• [Records shown]
========================

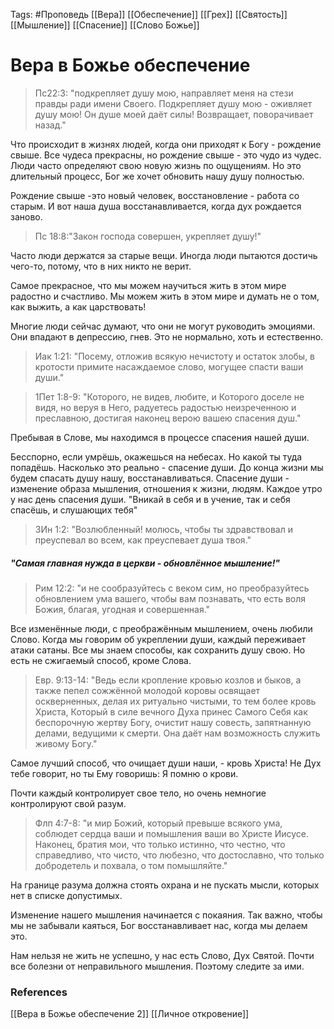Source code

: Tags: #Проповедь
[[Вера]]
[[Обеспечение]]
[[Грех]]
[[Святость]]
[[Мышление]]
[[Спасение]]
[[Слово Божье]]
# Вера в Божье обеспечение

> Пс22:3: "подкрепляет душу мою, направляет меня на стези правды ради имени Своего. Подкрепляет душу мою - оживляет душу мою! Он душе моей даёт силы! Возвращает, поворачивает назад."

Что происходит в жизнях людей, когда они приходят к Богу - рождение свыше. Все чудеса прекрасны, но рождение свыше - это чудо из чудес.
Люди часто определяют свою новую жизнь по ощущениям. Но это длительный процесс, Бог же хочет обновить нашу душу полностью.

Рождение свыше -это новый человек, восстановление - работа со старым. И вот наша душа восстанавливается, когда дух рождается заново.

> Пс 18:8:"Закон господа совершен, укрепляет душу!"

Часто люди держатся за старые вещи. Иногда люди пытаются достичь чего-то, потому, что в них никто не верит. 

Самое прекрасное, что мы можем научиться жить в этом мире радостно и счастливо.
Мы можем жить в этом мире и думать не о том, как выжить, а как царствовать!

Многие люди сейчас думают, что они не могут руководить эмоциями. Они впадают в депрессию, гнев. Это не нормально, хоть и естественно.

> Иак 1:21: "Посему, отложив всякую нечистоту и остаток злобы, в кротости примите насаждаемое слово, могущее спасти ваши души."

>1Пет 1:8-9: "Которого, не видев, любите, и Которого доселе не видя, но веруя в Него, радуетесь радостью неизреченною и преславною, достигая наконец верою вашею спасения душ."

Пребывая в Слове, мы находимся в процессе спасения нашей души. 

Бесспорно, если умрёшь, окажешься на небесах. Но какой ты туда попадёшь.
Насколько это реально - спасение души. До конца жизни мы будем спасать душу нашу, восстанавливаться.
Спасение души - изменение образа мышления, отношения к жизни, людям.
Каждое утро у нас день спасения души.
"Вникай в себя и в учение, так и себя спасёшь, и слушающих тебя"
> 3Ин 1:2: "Возлюбленный! молюсь, чтобы ты здравствовал и преуспевал во всем, как преуспевает душа твоя."

##### "Самая главная нужда в церкви - обновлённое мышление!"

> Рим 12:2: "и не сообразуйтесь с веком сим, но преобразуйтесь обновлением ума вашего, чтобы вам познавать, что есть воля Божия, благая, угодная и совершенная."

Все изменённые люди, с преображённым мышлением, очень любили Слово.
Когда мы говорим об укреплении души, каждый переживает атаки сатаны. Все мы знаем способы, как сохранить душу свою. Но есть не сжигаемый способ, кроме Слова.

>Евр. 9:13-14: "Ведь если кропление кровью козлов и быков, а также пепел сожжённой молодой коровы освящает оскверненных, делая их ритуально чистыми, то тем более кровь Христа, Который в силе вечного Духа принес Самого Себя как беспорочную жертву Богу, очистит нашу совесть, запятнанную делами, ведущими к смерти. Она даёт нам возможность служить живому Богу."

Самое лучший способ, что очищает души наши, - кровь Христа!
Не Дух тебе говорит, но ты Ему говоришь: Я помню о крови.

Почти каждый контролирует свое тело, но очень немногие контролируют свой разум.

>Флп 4:7-8: "и мир Божий, который превыше всякого ума, соблюдет сердца ваши и помышления ваши во Христе Иисусе. Наконец, братия мои, что только истинно, что честно, что справедливо, что чисто, что любезно, что достославно, что только добродетель и похвала, о том помышляйте."

На границе разума должна стоять охрана и не пускать мысли, которых нет в списке допустимых.

Изменение нашего мышления начинается с покаяния. Так важно, чтобы мы не забывали каяться, Бог восстанавливает нас, когда мы делаем это.

Нам нельзя не жить не успешно, у нас есть Слово, Дух Святой. 
Почти все болезни от неправильного мышления. Поэтому следите за ими.

### References
[[Вера в Божье обеспечение 2]]
[[Личное откровение]]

========================

• [Activity]
Whenever a line in the entries above includes the word "мире", pull that line out.

• [Solution for this exercise]
Самое прекрасное, что мы можем научиться жить в этом мире радостно и счастливо.
Мы можем жить в этом мире и думать не о том, как выжить, а как царствовать!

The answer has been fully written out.